## [AIM OF THE TASK]
For each entry below, output it exactly as it stands.

(Stored data entries)
........

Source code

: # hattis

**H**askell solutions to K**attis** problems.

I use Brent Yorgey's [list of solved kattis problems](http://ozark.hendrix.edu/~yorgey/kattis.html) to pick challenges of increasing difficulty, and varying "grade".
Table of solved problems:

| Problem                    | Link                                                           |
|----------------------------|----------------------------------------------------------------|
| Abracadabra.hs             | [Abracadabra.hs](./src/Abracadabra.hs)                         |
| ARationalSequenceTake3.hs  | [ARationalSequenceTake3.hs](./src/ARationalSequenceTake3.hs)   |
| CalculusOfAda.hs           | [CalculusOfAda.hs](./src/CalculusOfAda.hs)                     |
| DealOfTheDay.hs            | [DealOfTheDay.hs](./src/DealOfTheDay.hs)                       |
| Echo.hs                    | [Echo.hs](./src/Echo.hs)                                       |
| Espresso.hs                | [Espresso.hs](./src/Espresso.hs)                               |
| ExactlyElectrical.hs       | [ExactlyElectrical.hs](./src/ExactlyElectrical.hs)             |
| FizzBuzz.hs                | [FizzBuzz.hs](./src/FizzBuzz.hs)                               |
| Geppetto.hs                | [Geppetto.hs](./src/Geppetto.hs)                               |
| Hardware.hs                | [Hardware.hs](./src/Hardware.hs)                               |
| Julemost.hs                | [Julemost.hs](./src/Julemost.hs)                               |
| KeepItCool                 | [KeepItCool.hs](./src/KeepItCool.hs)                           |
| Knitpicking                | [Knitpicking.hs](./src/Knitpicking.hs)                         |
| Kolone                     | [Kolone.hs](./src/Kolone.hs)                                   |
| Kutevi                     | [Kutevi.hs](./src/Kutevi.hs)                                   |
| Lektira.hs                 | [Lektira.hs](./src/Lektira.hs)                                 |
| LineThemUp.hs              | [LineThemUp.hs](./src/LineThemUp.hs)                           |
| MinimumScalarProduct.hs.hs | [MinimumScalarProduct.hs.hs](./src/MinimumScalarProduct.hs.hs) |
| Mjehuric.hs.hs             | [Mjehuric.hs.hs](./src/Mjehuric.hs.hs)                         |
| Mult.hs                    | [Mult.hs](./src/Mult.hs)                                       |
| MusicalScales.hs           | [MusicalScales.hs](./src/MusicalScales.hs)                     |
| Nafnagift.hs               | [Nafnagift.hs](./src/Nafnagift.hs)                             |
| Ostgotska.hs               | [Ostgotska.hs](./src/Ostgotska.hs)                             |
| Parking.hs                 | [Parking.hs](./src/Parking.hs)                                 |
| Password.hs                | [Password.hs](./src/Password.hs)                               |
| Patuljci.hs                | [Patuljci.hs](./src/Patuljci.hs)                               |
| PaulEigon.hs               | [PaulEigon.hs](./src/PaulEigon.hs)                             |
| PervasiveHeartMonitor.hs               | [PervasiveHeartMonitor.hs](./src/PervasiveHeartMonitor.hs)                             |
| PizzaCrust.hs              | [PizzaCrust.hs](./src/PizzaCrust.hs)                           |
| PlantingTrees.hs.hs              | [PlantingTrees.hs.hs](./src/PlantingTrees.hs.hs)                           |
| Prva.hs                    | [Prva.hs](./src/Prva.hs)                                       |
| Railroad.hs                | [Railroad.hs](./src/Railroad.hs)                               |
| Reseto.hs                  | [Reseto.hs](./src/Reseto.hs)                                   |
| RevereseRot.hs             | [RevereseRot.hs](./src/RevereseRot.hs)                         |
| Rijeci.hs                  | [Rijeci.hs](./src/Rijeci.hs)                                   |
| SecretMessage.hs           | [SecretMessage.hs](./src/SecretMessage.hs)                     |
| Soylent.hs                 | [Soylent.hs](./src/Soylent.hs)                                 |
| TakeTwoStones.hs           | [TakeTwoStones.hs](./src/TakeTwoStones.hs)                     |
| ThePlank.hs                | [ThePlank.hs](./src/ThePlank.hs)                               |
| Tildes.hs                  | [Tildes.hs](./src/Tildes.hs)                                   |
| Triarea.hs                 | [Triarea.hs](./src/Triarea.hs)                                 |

........

## [YOUR RESPONSE]
Source code

: # hattis

**H**askell solutions to K**attis** problems.

I use Brent Yorgey's [list of solved kattis problems](http://ozark.hendrix.edu/~yorgey/kattis.html) to pick challenges of increasing difficulty, and varying "grade".
Table of solved problems:

| Problem                    | Link                                                           |
|----------------------------|----------------------------------------------------------------|
| Abracadabra.hs             | [Abracadabra.hs](./src/Abracadabra.hs)                         |
| ARationalSequenceTake3.hs  | [ARationalSequenceTake3.hs](./src/ARationalSequenceTake3.hs)   |
| CalculusOfAda.hs           | [CalculusOfAda.hs](./src/CalculusOfAda.hs)                     |
| DealOfTheDay.hs            | [DealOfTheDay.hs](./src/DealOfTheDay.hs)                       |
| Echo.hs                    | [Echo.hs](./src/Echo.hs)                                       |
| Espresso.hs                | [Espresso.hs](./src/Espresso.hs)                               |
| ExactlyElectrical.hs       | [ExactlyElectrical.hs](./src/ExactlyElectrical.hs)             |
| FizzBuzz.hs                | [FizzBuzz.hs](./src/FizzBuzz.hs)                               |
| Geppetto.hs                | [Geppetto.hs](./src/Geppetto.hs)                               |
| Hardware.hs                | [Hardware.hs](./src/Hardware.hs)                               |
| Julemost.hs                | [Julemost.hs](./src/Julemost.hs)                               |
| KeepItCool                 | [KeepItCool.hs](./src/KeepItCool.hs)                           |
| Knitpicking                | [Knitpicking.hs](./src/Knitpicking.hs)                         |
| Kolone                     | [Kolone.hs](./src/Kolone.hs)                                   |
| Kutevi                     | [Kutevi.hs](./src/Kutevi.hs)                                   |
| Lektira.hs                 | [Lektira.hs](./src/Lektira.hs)                                 |
| LineThemUp.hs              | [LineThemUp.hs](./src/LineThemUp.hs)                           |
| MinimumScalarProduct.hs.hs | [MinimumScalarProduct.hs.hs](./src/MinimumScalarProduct.hs.hs) |
| Mjehuric.hs.hs             | [Mjehuric.hs.hs](./src/Mjehuric.hs.hs)                         |
| Mult.hs                    | [Mult.hs](./src/Mult.hs)                                       |
| MusicalScales.hs           | [MusicalScales.hs](./src/MusicalScales.hs)                     |
| Nafnagift.hs               | [Nafnagift.hs](./src/Nafnagift.hs)                             |
| Ostgotska.hs               | [Ostgotska.hs](./src/Ostgotska.hs)                             |
| Parking.hs                 | [Parking.hs](./src/Parking.hs)                                 |
| Password.hs                | [Password.hs](./src/Password.hs)                               |
| Patuljci.hs                | [Patuljci.hs](./src/Patuljci.hs)                               |
| PaulEigon.hs               | [PaulEigon.hs](./src/PaulEigon.hs)                             |
| PervasiveHeartMonitor.hs               | [PervasiveHeartMonitor.hs](./src/PervasiveHeartMonitor.hs)                             |
| PizzaCrust.hs              | [PizzaCrust.hs](./src/PizzaCrust.hs)                           |
| PlantingTrees.hs.hs              | [PlantingTrees.hs.hs](./src/PlantingTrees.hs.hs)                           |
| Prva.hs                    | [Prva.hs](./src/Prva.hs)                                       |
| Railroad.hs                | [Railroad.hs](./src/Railroad.hs)                               |
| Reseto.hs                  | [Reseto.hs](./src/Reseto.hs)                                   |
| RevereseRot.hs             | [RevereseRot.hs](./src/RevereseRot.hs)                         |
| Rijeci.hs                  | [Rijeci.hs](./src/Rijeci.hs)                                   |
| SecretMessage.hs           | [SecretMessage.hs](./src/SecretMessage.hs)                     |
| Soylent.hs                 | [Soylent.hs](./src/Soylent.hs)                                 |
| TakeTwoStones.hs           | [TakeTwoStones.hs](./src/TakeTwoStones.hs)                     |
| ThePlank.hs                | [ThePlank.hs](./src/ThePlank.hs)                               |
| Tildes.hs                  | [Tildes.hs](./src/Tildes.hs)                                   |
| Triarea.hs                 | [Triarea.hs](./src/Triarea.hs)                                 |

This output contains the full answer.